── DATA FOR THIS TASK ──

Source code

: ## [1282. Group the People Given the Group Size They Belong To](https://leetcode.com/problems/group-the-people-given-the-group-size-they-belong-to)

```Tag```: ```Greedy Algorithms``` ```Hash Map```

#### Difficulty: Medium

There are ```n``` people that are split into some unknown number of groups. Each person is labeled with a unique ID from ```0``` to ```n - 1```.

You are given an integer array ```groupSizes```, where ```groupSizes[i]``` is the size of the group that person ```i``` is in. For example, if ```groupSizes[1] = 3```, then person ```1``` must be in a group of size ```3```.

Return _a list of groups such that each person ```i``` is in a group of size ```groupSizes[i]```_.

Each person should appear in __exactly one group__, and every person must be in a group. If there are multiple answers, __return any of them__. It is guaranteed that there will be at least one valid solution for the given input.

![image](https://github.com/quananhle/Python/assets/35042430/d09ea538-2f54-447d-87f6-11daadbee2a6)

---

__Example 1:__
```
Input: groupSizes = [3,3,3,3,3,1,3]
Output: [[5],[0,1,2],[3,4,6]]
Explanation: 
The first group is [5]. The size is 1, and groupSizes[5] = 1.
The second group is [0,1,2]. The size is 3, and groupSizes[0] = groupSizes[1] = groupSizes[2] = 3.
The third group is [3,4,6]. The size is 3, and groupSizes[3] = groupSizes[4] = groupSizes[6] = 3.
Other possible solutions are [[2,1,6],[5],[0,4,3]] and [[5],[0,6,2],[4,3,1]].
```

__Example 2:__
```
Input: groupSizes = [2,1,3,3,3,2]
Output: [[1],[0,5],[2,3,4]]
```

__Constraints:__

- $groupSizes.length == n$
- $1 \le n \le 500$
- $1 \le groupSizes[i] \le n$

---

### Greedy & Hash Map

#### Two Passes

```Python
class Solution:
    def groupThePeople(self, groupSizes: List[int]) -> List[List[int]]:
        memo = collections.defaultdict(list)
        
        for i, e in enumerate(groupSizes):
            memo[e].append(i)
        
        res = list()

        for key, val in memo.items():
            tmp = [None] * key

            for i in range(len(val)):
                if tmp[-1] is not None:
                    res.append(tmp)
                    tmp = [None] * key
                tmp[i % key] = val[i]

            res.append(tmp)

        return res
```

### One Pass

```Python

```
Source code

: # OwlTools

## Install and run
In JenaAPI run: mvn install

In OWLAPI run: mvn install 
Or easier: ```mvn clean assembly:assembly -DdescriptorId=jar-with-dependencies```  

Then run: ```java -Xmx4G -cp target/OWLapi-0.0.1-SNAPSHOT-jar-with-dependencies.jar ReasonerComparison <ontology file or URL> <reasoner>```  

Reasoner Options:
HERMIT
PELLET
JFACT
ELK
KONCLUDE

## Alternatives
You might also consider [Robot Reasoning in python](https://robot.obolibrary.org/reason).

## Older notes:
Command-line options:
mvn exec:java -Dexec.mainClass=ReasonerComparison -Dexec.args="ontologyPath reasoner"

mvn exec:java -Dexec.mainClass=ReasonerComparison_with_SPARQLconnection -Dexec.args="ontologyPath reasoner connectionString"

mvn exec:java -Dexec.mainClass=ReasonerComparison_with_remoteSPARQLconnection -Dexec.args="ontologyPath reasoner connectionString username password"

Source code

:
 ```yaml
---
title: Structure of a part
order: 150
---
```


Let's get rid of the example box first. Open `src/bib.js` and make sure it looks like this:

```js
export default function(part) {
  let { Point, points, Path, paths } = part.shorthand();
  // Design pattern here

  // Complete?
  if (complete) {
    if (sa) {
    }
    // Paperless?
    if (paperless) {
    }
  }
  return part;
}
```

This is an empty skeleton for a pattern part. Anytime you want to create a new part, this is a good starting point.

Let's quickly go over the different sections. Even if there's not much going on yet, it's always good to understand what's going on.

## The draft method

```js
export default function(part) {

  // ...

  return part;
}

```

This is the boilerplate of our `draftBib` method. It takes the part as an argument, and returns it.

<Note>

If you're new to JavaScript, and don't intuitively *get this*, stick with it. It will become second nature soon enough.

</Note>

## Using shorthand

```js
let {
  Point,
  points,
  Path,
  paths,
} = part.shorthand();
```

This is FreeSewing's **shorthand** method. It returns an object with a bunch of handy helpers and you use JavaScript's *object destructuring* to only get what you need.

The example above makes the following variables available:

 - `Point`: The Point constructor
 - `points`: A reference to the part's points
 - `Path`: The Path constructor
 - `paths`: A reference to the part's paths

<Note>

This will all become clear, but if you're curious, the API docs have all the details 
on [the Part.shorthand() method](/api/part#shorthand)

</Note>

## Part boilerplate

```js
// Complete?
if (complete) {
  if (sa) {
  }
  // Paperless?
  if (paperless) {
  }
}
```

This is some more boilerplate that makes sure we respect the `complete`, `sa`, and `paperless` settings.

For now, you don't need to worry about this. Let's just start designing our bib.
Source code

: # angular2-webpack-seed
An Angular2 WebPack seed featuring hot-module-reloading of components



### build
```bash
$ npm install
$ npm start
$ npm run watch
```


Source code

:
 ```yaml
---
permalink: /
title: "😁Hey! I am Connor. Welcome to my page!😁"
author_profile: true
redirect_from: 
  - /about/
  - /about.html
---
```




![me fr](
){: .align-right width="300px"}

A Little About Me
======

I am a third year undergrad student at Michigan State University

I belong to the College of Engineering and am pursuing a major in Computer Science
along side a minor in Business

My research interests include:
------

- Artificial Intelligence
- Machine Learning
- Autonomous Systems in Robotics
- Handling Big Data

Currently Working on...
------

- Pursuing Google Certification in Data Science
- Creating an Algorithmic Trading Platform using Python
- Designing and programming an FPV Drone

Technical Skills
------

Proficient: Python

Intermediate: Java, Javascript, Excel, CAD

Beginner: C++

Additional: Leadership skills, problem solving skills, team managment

───

§ EXERCISE GOAL:
In the material above, please find every line that includes the word "paths" and copy it.

§ WRITTEN REPLY:
  let { Point, points, Path, paths } = part.shorthand();
  paths,
 - `paths`: A reference to the part's paths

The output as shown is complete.